Avec une trentaine d’œuvres inédites composées spécialement pour la Galerie Montmartre, Patrick Rubinstein met en scène son dictionnaire amoureux du Septième Art.
L’artiste nous fait revivre le souvenir intact de la salle de cinéma de son enfance, ce lieu chargé d’émotion au rituel immuable, qui nourrit une nostalgie : l’ouvreuse, la glace ou le pop-corn, les annonces de Médiavision, le court métrage, et enfin le film tant attendu.
Nous avons interrogé l’artiste sur sa passion pour le cinéma et la génèse de ce projet d’exposition. Une exclusivité Galerie Montmartre.
Eliott Doppia : Quel est le film qui vous a le plus marqué ?
Il y en a tellement, le choix est difficile et je pourrais en citer des dizaines. Mais comme choisir c’est renoncer, je vais choisir « Pulp fiction » ! C’est du très grand Tarantino : un casting XXL et une bande-son grandiose. Les histoires entremêlées sont plus loufoques les unes que les autres. Le récit est tellement fluide que les 2h30 s’écoulent brillamment vite. Tarantino nous place toujours dans des situations auxquelles on ne s’attend pas. Les dialogues sont drôles, décalés. Le scénario est un puzzle cartoonesque. C’est un film culte.
Eliott Doppia : En travaillant à cette exposition, quelle œuvre a représenté le plus grand défi technique et pourquoi ?
Probablement ‘Fight Club’. On voyage ici dans la démence du narrateur, dont on ne saura jamais le nom jusqu’à la fin du film. Le dédoublement de personnalité entre Edward Norton et Brad Pitt a été l’idée première pour concevoir le tableau car la technique du cinétisme se prête très bien pour illustrer la folie du personnage.
Il a fallu vraiment retravailler l’image comme des séquences en
la découpant en bande pour que la transition entre les deux visages fonctionne.
Eliott Doppia : Le cinéma a beaucoup emprunté aux maîtres des arts optiques. Quelle discipline vous a poussé vers l’autre ?
L’art et le cinéma ont une relation très fluide finalement. C’est difficile à dire, j’ai toujours été fasciné par l’image en mouvement donc par le cinéma et le cinétisme.
Eliott Doppia : Selon vous, quels artistes cinétiques ont le plus inspiré le cinéma ?

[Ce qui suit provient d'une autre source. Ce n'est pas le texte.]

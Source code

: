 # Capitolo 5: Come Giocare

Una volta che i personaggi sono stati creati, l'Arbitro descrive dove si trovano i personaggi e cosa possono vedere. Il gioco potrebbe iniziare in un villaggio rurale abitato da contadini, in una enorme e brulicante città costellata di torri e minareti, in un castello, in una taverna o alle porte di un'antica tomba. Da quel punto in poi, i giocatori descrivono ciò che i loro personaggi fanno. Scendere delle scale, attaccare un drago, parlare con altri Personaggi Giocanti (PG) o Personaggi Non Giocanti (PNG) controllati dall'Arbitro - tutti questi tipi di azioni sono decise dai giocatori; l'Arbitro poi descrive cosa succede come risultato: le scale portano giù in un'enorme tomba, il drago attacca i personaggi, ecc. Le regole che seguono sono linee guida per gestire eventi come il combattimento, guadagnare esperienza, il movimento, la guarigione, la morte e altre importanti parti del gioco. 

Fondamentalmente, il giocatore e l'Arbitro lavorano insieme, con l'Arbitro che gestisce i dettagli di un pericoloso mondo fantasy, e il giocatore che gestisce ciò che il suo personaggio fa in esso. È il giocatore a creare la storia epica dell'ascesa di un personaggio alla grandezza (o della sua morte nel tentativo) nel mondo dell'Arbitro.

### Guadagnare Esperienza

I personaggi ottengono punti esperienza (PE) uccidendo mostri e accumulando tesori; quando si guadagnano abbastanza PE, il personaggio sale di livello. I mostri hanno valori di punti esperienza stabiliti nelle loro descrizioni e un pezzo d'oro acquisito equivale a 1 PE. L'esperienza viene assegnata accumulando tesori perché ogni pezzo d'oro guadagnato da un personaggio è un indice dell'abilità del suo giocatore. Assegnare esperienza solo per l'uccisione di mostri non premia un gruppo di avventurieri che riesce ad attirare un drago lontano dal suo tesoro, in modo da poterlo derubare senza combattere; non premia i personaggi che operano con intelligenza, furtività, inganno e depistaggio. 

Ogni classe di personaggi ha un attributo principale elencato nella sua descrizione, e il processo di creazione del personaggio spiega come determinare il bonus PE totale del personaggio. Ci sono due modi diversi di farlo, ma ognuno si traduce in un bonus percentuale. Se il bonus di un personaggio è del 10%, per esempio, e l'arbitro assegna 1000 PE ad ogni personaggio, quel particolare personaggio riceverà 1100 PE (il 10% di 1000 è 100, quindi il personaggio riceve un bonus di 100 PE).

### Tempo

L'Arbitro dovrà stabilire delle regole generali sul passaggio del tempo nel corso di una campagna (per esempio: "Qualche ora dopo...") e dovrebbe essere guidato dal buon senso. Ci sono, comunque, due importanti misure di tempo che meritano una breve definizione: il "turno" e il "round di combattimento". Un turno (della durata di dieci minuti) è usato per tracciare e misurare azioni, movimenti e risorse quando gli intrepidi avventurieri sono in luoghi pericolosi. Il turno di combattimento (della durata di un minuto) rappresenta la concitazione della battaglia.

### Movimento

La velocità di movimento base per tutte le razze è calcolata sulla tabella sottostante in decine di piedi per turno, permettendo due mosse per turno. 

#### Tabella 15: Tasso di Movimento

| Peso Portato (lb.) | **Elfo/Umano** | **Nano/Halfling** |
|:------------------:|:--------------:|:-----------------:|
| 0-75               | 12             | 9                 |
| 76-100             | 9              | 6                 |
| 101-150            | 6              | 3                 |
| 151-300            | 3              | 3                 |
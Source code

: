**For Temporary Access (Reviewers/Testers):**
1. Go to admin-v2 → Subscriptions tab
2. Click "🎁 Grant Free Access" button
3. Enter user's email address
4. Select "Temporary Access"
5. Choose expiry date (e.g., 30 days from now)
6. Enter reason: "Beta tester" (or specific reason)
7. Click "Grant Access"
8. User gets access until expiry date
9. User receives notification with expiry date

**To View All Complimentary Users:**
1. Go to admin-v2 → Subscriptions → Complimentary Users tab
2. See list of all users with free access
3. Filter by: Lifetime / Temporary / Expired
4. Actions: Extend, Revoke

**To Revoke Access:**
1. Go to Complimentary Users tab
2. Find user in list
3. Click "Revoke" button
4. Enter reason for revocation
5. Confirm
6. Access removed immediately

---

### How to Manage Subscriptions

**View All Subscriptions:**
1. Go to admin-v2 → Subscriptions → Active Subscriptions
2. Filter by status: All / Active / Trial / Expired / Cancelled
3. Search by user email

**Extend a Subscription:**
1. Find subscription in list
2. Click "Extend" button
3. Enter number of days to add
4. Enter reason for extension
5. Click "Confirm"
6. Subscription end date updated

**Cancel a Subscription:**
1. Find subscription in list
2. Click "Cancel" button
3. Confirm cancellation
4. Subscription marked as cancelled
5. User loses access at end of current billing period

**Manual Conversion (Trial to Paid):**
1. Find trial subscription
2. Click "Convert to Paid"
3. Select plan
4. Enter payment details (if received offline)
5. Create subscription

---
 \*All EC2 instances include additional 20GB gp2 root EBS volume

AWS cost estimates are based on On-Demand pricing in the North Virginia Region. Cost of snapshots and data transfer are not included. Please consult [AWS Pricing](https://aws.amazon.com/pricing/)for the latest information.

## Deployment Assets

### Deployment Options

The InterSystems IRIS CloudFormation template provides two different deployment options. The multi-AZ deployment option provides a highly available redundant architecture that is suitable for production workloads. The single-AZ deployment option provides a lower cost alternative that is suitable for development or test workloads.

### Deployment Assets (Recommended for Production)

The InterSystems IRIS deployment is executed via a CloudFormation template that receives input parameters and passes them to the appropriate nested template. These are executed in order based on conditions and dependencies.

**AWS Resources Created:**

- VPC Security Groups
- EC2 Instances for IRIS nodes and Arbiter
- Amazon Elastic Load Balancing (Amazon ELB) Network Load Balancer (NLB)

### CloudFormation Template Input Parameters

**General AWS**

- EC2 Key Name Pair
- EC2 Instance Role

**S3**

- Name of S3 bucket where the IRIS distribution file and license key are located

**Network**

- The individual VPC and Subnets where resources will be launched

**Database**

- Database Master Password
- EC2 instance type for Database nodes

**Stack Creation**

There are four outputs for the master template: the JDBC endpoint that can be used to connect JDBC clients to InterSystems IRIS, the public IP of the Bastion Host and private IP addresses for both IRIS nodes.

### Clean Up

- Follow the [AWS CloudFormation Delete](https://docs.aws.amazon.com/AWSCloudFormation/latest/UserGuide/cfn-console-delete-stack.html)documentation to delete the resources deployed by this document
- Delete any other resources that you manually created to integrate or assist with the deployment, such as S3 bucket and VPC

Je pense d’emblée à Clouzot avec son film inachevé « l’Enfer » qui m’a servi comme point de départ pour le tableau « Romy Baby ». Il s’est clairement inspiré de l’Op art et de Vasarely . La mise en scène de Clouzot est totalement en phase avec la création artistique de l’époque. Il utilise des effets stroboscopiques et des distorsions optiques, comme une traduction visuelle des états d’âme de
son personnage, rongé par la jalousie et incarné par Romy Schneider. Et puis il y a évidemment « Vertigo », le chefd’œuvre de Hitchcock. Le générique déroule une spirale étourdissante qui symbolise le vertige et le cauchemar du protagoniste, James Stewart. C’est d’ailleurs la première fois qu’on utilise le travelling compensé au cinéma qu’on appelle maintenant l’“effet Vertigo”.
Eliott Doppia : Si vous pouviez incarner l’un de ces personnages de film, qui seriez-vous ?
Ce serait Charlie Chaplin dans les Temps modernes. J’ai une vraie tendresse pour le héros, ce clochard céleste promu ouvrier d’usine ou il n’a évidemment pas sa place dans cet univers inhumain du travail à la chaîne. J’aime ce personnage aux réactions inattendues, souvent maladroit, astucieux pour sortir sans encombre du pétrin dans lequel il ne manque pas une occasion de se plonger…
Eliott Doppia : Comment est née cette idée d’exposition avec la Galerie Montmartre ?
J’ai vécu mon enfance dans une famille d’amoureux du cinéma. C’est un thème que j’ai toujours voulu aborder. J’ai beaucoup traité les icônes du cinéma qui ont marqué ma jeunesse : Charlie Chaplin, Marilyn Monroe, Audrey Hepburn. Alors quand la Galerie Montmartre m’a proposé l’idée d’une exposition thématique autour du cinéma, j’ai dit oui !
Eliott Doppia : « Exception », « le Musée Imaginaire », « Patrick Rubinstein fait son Cinéma »… chaque exposition à la GM prend le parti d’une nouvelle ligne. Est-ce l’audace, un goût du challenge qui vous lie ?
Ce sont les deux. La collaboration avec la Galerie Montmartre m’a permis d’aborder de nouveaux sujets et finalement c’est ça qui me passionne : repousser les limites, sortir de sa zone de confort pour explorer de nouveaux horizons.